Rules to be followed by medical teams in difficult clinical situations are most helpful when they can also be used for discussions on therapeutic options with the patients and their families. To be adequate, the main elements of guidelines must be medically sound, understandable by lay persons and justified by current ethical and societal standards. Most importantly, individual preferences and advanced directives must always be taken into account. These should be discussed as early in the disease process as possible. The publication in the lay press of the essential points of ethical guidelines such as those applicable in a pandemic causing resource scarcity is also a good opportunity to motivate all citizens to think about their personal values and preferences, to be respected should they be confronted with a serious health problem – due to a pandemic or another cause. This is important for all of us, but especially for those of retirement age, when advanced directives should be defined and revised regularly. In an emergency situation, not only the family, but also the medical team needs to know what the patient’s choices are when an indication for interventions such as intubation, intensive care treatment or reanimation in the case of a cardiac arrest arises. Experiences during the first and the second wave of COVID-19 reinforce the importance of these reflections, independently of the necessity of triage [17].

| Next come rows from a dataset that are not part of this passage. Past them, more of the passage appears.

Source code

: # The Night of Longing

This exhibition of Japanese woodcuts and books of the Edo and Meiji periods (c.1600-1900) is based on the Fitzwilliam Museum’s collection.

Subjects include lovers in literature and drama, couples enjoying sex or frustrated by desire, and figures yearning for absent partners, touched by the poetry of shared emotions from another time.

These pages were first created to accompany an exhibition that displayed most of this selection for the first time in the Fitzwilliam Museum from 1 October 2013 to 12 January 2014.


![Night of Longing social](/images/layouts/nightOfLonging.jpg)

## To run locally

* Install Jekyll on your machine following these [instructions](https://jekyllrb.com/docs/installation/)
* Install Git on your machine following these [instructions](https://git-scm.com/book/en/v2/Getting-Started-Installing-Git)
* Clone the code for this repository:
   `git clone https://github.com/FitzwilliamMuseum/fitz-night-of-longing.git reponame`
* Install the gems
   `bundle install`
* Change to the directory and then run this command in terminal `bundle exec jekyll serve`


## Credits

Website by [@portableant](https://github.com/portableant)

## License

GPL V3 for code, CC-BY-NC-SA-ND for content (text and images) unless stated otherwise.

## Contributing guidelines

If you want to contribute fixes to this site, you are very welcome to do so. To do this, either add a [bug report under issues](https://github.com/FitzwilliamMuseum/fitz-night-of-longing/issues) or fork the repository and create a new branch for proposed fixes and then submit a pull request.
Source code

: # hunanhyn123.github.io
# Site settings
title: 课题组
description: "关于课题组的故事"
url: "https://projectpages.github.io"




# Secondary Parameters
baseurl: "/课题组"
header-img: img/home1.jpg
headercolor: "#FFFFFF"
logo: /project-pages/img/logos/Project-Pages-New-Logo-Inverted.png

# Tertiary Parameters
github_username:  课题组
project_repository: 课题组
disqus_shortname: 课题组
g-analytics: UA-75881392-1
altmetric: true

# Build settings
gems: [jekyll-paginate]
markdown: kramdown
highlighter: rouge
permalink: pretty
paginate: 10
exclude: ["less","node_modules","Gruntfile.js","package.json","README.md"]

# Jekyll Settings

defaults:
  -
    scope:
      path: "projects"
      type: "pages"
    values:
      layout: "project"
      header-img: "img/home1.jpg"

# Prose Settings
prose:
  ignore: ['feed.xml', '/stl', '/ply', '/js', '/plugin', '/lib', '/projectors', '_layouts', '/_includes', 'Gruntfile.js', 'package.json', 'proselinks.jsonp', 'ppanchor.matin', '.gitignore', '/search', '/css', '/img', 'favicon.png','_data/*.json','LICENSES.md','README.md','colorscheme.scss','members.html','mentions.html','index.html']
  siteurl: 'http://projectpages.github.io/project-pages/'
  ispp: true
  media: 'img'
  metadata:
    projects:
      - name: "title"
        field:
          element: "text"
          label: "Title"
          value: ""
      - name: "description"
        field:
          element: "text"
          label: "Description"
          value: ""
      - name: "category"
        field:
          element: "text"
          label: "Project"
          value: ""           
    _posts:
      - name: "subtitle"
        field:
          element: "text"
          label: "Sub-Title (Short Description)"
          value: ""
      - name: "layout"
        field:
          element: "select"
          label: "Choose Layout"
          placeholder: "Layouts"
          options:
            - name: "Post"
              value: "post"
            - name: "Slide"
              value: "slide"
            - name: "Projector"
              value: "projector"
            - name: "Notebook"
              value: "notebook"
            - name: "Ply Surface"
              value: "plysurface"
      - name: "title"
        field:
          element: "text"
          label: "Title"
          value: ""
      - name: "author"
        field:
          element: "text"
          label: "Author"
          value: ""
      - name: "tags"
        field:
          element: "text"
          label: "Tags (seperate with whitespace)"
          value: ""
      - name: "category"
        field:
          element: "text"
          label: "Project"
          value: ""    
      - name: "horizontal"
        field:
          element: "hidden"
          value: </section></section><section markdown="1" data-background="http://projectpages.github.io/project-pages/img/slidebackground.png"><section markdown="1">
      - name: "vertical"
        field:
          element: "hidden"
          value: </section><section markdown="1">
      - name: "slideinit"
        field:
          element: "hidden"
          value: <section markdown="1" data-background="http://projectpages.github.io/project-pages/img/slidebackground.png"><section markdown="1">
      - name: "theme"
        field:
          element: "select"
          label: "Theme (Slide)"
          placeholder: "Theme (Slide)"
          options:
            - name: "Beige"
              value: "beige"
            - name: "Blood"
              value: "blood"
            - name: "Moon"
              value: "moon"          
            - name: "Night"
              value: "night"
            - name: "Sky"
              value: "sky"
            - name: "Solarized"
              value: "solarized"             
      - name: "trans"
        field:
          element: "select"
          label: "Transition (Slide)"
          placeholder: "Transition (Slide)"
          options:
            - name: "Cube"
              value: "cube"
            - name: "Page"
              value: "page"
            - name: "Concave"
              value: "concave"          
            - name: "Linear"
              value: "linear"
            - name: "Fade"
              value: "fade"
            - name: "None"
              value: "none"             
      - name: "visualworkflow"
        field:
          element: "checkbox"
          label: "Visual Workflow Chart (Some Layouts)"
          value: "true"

In conclusion, the revised Swiss guidelines bring not only a useful framework for delicate discussions and decisions at the bedside, but hopefully also progress in public awareness of some limits of the best health systems in the world, appearing much faster in a time of scarcity of resources. Based on what we learned from the crisis of this year, several aspects of our and other health systems could benefit from a revision or an update, in line with a recognised truism [18].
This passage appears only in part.